__Task statement__
Look for the word "typing" in the records, and copy each line where it appears.

<<<<

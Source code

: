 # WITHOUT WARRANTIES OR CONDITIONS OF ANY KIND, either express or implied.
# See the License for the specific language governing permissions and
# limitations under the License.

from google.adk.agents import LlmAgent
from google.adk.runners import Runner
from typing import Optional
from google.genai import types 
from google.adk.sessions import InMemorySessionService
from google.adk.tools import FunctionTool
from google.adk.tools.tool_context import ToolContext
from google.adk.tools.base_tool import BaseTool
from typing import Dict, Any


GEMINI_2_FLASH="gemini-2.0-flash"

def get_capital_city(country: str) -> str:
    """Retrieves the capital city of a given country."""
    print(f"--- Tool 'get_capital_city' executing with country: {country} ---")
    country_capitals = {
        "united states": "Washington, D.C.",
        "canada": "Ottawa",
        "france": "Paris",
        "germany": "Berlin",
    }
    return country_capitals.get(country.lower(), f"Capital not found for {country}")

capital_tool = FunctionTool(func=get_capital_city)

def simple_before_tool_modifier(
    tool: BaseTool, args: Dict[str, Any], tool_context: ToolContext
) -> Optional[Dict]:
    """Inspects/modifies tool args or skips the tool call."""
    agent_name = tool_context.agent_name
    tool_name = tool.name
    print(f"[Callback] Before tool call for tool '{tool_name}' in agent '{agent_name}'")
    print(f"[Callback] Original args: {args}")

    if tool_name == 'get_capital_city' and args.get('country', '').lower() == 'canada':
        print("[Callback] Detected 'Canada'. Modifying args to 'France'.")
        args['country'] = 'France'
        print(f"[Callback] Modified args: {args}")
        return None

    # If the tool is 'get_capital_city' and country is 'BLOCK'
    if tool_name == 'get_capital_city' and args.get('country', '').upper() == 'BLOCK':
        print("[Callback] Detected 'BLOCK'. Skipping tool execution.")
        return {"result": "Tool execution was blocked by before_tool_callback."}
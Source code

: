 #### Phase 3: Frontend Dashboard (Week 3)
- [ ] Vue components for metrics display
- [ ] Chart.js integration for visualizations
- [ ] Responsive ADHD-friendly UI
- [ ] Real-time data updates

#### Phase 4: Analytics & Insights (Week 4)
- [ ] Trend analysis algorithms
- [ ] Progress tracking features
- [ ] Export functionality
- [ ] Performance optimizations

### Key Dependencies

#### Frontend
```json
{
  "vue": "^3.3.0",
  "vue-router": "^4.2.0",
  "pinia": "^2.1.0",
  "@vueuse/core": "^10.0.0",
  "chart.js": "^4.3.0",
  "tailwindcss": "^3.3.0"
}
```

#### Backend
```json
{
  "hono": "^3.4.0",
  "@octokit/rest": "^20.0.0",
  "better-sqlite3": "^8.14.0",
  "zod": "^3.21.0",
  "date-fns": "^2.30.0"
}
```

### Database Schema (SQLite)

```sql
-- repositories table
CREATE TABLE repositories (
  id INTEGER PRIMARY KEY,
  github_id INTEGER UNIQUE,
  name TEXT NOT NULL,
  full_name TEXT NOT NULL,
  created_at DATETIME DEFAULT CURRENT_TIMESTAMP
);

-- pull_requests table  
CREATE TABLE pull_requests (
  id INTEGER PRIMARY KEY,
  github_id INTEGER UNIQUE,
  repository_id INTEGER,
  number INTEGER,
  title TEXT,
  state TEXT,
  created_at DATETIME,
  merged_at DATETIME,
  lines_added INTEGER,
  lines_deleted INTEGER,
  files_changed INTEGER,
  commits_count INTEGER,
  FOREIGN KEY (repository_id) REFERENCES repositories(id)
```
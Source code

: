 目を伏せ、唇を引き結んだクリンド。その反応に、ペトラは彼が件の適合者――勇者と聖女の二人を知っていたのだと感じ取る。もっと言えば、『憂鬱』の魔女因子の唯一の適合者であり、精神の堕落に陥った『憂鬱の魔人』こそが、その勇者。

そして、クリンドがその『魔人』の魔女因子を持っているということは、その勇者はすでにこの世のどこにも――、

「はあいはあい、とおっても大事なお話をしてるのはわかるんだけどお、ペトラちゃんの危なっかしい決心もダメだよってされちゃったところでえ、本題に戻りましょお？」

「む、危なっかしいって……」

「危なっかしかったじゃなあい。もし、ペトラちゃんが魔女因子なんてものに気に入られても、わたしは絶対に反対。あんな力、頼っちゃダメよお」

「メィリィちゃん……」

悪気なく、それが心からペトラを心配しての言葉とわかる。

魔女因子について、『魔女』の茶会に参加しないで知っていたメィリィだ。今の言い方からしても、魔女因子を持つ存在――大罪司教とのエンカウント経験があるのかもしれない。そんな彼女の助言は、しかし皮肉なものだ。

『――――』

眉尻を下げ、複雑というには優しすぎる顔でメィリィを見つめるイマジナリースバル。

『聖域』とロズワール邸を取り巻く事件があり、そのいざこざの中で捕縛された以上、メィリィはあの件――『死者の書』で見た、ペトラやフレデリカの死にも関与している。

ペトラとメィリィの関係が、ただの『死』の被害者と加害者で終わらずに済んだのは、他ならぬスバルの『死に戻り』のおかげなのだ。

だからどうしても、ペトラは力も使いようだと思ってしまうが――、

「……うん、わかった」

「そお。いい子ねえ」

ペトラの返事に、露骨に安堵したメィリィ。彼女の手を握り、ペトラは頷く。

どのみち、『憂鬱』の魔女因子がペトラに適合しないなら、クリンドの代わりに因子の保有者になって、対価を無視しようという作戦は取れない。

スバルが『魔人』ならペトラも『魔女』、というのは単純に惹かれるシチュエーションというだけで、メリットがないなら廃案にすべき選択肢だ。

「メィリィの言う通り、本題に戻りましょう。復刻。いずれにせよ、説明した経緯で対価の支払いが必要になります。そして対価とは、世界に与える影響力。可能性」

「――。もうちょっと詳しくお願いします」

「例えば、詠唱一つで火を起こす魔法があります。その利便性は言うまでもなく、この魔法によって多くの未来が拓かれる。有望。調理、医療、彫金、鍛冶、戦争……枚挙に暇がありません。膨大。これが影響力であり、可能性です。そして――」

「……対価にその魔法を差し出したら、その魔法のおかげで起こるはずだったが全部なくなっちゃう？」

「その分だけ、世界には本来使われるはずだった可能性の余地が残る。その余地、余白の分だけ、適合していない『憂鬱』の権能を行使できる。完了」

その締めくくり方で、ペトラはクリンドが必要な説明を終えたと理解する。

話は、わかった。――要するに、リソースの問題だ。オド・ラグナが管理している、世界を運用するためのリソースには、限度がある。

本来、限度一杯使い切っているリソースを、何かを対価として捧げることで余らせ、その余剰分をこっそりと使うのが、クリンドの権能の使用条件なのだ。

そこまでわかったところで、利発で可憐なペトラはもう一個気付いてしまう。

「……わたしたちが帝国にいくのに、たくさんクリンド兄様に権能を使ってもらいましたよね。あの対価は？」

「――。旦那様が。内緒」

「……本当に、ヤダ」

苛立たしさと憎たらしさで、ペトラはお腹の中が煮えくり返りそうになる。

>>>>

__Solved problem__
from typing import Optional
from typing import Dict, Any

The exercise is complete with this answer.